Gemcitabine, a deoxycytidine analogue that competes
for incorporation into DNA thereby inhibiting its synthesis, is the
key drug employed in the treatment of pancreatic cancer. Adjuvant
chemotherapy with gemcitabine improves, although to a limited
degree, the survival of patients with resectable pancreatic
adenocarcinoma as compared to resection alone (4). However, a major drawback of adjuvant
therapy for pancreatic cancer is that 20–30% of patients cannot
receive the designated therapy as a result of postoperative
complications, delayed surgical recovery and/or early disease
recurrence (5,6).
Hepatic arterial infusion (HAI) of chemotherapeutic
agents is a treatment option in patients with primary or metastatic
hepatic malignancies that are confined to the liver. The use of HAI
chemotherapy is soundly based on physiological and pharmacological
factors. First, liver metastases that grow beyond 2–3 mm depend on
the hepatic artery for vascularization, whereas normal liver
tissues are perfused by the portal vein (7,8).
Second, HAI therapy allows for drug delivery to hepatic metastases
not achievable by systemic administration, particularly for drugs
with a high systemic clearance rate (9). Third, first-pass hepatic extraction
of certain drugs results in lower systemic concentrations and
hence, few systemic toxicities (10). Phase I studies of HAI chemotherapy
with gemcitabine in patients with liver malignancies have recently
been reported (8–10).
We recently described a patient with pancreatic head
cancer with postoperative liver metastases, judged to be an
unsuitable candidate for systemic chemotherapy due to
leukocytopenia, who was safely treated with gemcitabine plus
5-fluorouracil (5-FU) HAI (11).
It was suggested that HAI chemotherapy is useful and safe for the
treatment of postoperative metastatic tumors confined to the liver,
even in patients in poor general condition. To improve the
therapeutic results of resected pancreatic cancer, it is vital to
optimize the postoperative management of liver metastases, which
frequently constitute the major factor determining prognosis. We
designed a pilot study for patients with postoperative liver
metastases from pancreatic cancer in which an arterial infusion of
gemcitabine and 5-FU was delivered directly to the liver, and
report our experience herein.
Patients and methods
Patient eligibility
Five patients with postoperative liver metastases
from pancreatic cancer underwent HAI with gemcitabine and 5-FU
between October 2008 and September 2010 at Kanazawa University
Hospital. The baseline characteristics of the patients are listed
in Table I. The patients selected
for this study had metastases confined to the liver after curative
(R0) resection of the pancreatic primary adenocarcinoma. The
male-to-female ratio was 3:2. The median patient age was 64.6 years
(range 60–71). The Eastern Cooperative Oncology Group performance
status was 0 in all patients in this study. Two patients had
received preoperative chemotherapy with gemcitabine and oral S-1,
and adjuvant chemotherapy with gemcitabine had been administered to
3 of the 5 patients before the appearance of liver metastases. The
interval between surgery and the appearance of liver metastases was
6.6 months (range 3–10). The median standard liver volume [SLV (ml)
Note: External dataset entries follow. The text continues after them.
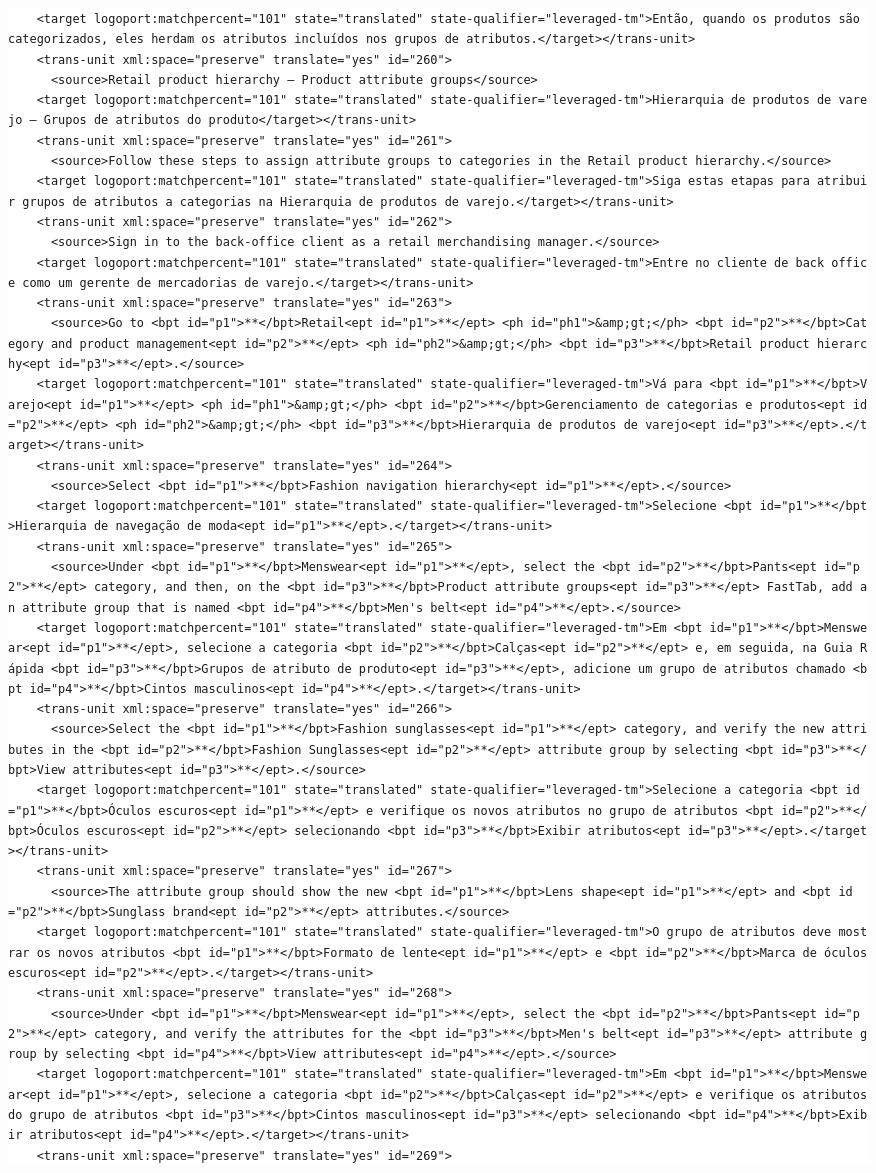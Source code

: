         <target logoport:matchpercent="101" state="translated" state-qualifier="leveraged-tm">Então, quando os produtos são categorizados, eles herdam os atributos incluídos nos grupos de atributos.</target></trans-unit>
        <trans-unit xml:space="preserve" translate="yes" id="260">
          <source>Retail product hierarchy – Product attribute groups</source>
        <target logoport:matchpercent="101" state="translated" state-qualifier="leveraged-tm">Hierarquia de produtos de varejo – Grupos de atributos do produto</target></trans-unit>
        <trans-unit xml:space="preserve" translate="yes" id="261">
          <source>Follow these steps to assign attribute groups to categories in the Retail product hierarchy.</source>
        <target logoport:matchpercent="101" state="translated" state-qualifier="leveraged-tm">Siga estas etapas para atribuir grupos de atributos a categorias na Hierarquia de produtos de varejo.</target></trans-unit>
        <trans-unit xml:space="preserve" translate="yes" id="262">
          <source>Sign in to the back-office client as a retail merchandising manager.</source>
        <target logoport:matchpercent="101" state="translated" state-qualifier="leveraged-tm">Entre no cliente de back office como um gerente de mercadorias de varejo.</target></trans-unit>
        <trans-unit xml:space="preserve" translate="yes" id="263">
          <source>Go to <bpt id="p1">**</bpt>Retail<ept id="p1">**</ept> <ph id="ph1">&amp;gt;</ph> <bpt id="p2">**</bpt>Category and product management<ept id="p2">**</ept> <ph id="ph2">&amp;gt;</ph> <bpt id="p3">**</bpt>Retail product hierarchy<ept id="p3">**</ept>.</source>
        <target logoport:matchpercent="101" state="translated" state-qualifier="leveraged-tm">Vá para <bpt id="p1">**</bpt>Varejo<ept id="p1">**</ept> <ph id="ph1">&amp;gt;</ph> <bpt id="p2">**</bpt>Gerenciamento de categorias e produtos<ept id="p2">**</ept> <ph id="ph2">&amp;gt;</ph> <bpt id="p3">**</bpt>Hierarquia de produtos de varejo<ept id="p3">**</ept>.</target></trans-unit>
        <trans-unit xml:space="preserve" translate="yes" id="264">
          <source>Select <bpt id="p1">**</bpt>Fashion navigation hierarchy<ept id="p1">**</ept>.</source>
        <target logoport:matchpercent="101" state="translated" state-qualifier="leveraged-tm">Selecione <bpt id="p1">**</bpt>Hierarquia de navegação de moda<ept id="p1">**</ept>.</target></trans-unit>
        <trans-unit xml:space="preserve" translate="yes" id="265">
          <source>Under <bpt id="p1">**</bpt>Menswear<ept id="p1">**</ept>, select the <bpt id="p2">**</bpt>Pants<ept id="p2">**</ept> category, and then, on the <bpt id="p3">**</bpt>Product attribute groups<ept id="p3">**</ept> FastTab, add an attribute group that is named <bpt id="p4">**</bpt>Men's belt<ept id="p4">**</ept>.</source>
        <target logoport:matchpercent="101" state="translated" state-qualifier="leveraged-tm">Em <bpt id="p1">**</bpt>Menswear<ept id="p1">**</ept>, selecione a categoria <bpt id="p2">**</bpt>Calças<ept id="p2">**</ept> e, em seguida, na Guia Rápida <bpt id="p3">**</bpt>Grupos de atributo de produto<ept id="p3">**</ept>, adicione um grupo de atributos chamado <bpt id="p4">**</bpt>Cintos masculinos<ept id="p4">**</ept>.</target></trans-unit>
        <trans-unit xml:space="preserve" translate="yes" id="266">
          <source>Select the <bpt id="p1">**</bpt>Fashion sunglasses<ept id="p1">**</ept> category, and verify the new attributes in the <bpt id="p2">**</bpt>Fashion Sunglasses<ept id="p2">**</ept> attribute group by selecting <bpt id="p3">**</bpt>View attributes<ept id="p3">**</ept>.</source>
        <target logoport:matchpercent="101" state="translated" state-qualifier="leveraged-tm">Selecione a categoria <bpt id="p1">**</bpt>Óculos escuros<ept id="p1">**</ept> e verifique os novos atributos no grupo de atributos <bpt id="p2">**</bpt>Óculos escuros<ept id="p2">**</ept> selecionando <bpt id="p3">**</bpt>Exibir atributos<ept id="p3">**</ept>.</target></trans-unit>
        <trans-unit xml:space="preserve" translate="yes" id="267">
          <source>The attribute group should show the new <bpt id="p1">**</bpt>Lens shape<ept id="p1">**</ept> and <bpt id="p2">**</bpt>Sunglass brand<ept id="p2">**</ept> attributes.</source>
        <target logoport:matchpercent="101" state="translated" state-qualifier="leveraged-tm">O grupo de atributos deve mostrar os novos atributos <bpt id="p1">**</bpt>Formato de lente<ept id="p1">**</ept> e <bpt id="p2">**</bpt>Marca de óculos escuros<ept id="p2">**</ept>.</target></trans-unit>
        <trans-unit xml:space="preserve" translate="yes" id="268">
          <source>Under <bpt id="p1">**</bpt>Menswear<ept id="p1">**</ept>, select the <bpt id="p2">**</bpt>Pants<ept id="p2">**</ept> category, and verify the attributes for the <bpt id="p3">**</bpt>Men's belt<ept id="p3">**</ept> attribute group by selecting <bpt id="p4">**</bpt>View attributes<ept id="p4">**</ept>.</source>
        <target logoport:matchpercent="101" state="translated" state-qualifier="leveraged-tm">Em <bpt id="p1">**</bpt>Menswear<ept id="p1">**</ept>, selecione a categoria <bpt id="p2">**</bpt>Calças<ept id="p2">**</ept> e verifique os atributos do grupo de atributos <bpt id="p3">**</bpt>Cintos masculinos<ept id="p3">**</ept> selecionando <bpt id="p4">**</bpt>Exibir atributos<ept id="p4">**</ept>.</target></trans-unit>
        <trans-unit xml:space="preserve" translate="yes" id="269">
= 706.2 × body surface area (BSA) + 2.4] of our patients was 1.12
liters (range 9.0-1.30) (12).
 | Table I.Patient characteristics. |
Table I.
Patient characteristics.
| Case no. | 1 | 2 | 3 | 4 | 5 |
|---|
| Age | 61 | 62 | 69 | 71 | 60 |
| Gender | F | M | M | M | F |
| Performance
status | 0 | 0 | 0 | 0 | 0 |
| Tumor location | H | H | BT | BT | BT |
| Stage at surgery | IV A | III | II | III | IV A |
| Resection | 0 | 0 | 0 | 0 | 0 |
| Preoperative
chemotherapy | + | + | − | − | − |
| Postoperative
chemotherapy | − | + | − | + | + |
| Interval between
surgery and liver metastasis (months) | 5 | 10 | 3 | 10 | 5 |
| No. of liver
metastases | 2 | 4 | 4 | 7 | 12 |
| Body surface area
(m2) | 1.60 | 1.7 | 1.84 | 1.51 | 1.27 |
| Standard liver volume
(liters) | 1.13 | 1.2 | 1.30 | 1.07 | 0.90 |
Written informed consent was obtained from each
patient prior to enrollment in the study, and the treatment was
undertaken with the approval of the local medical ethics
committee.
Catheter placement and treatment
regimen
An intrahepatic arterial catheter was percutaneously
implanted after hepatic arteriography via a right femoral puncture.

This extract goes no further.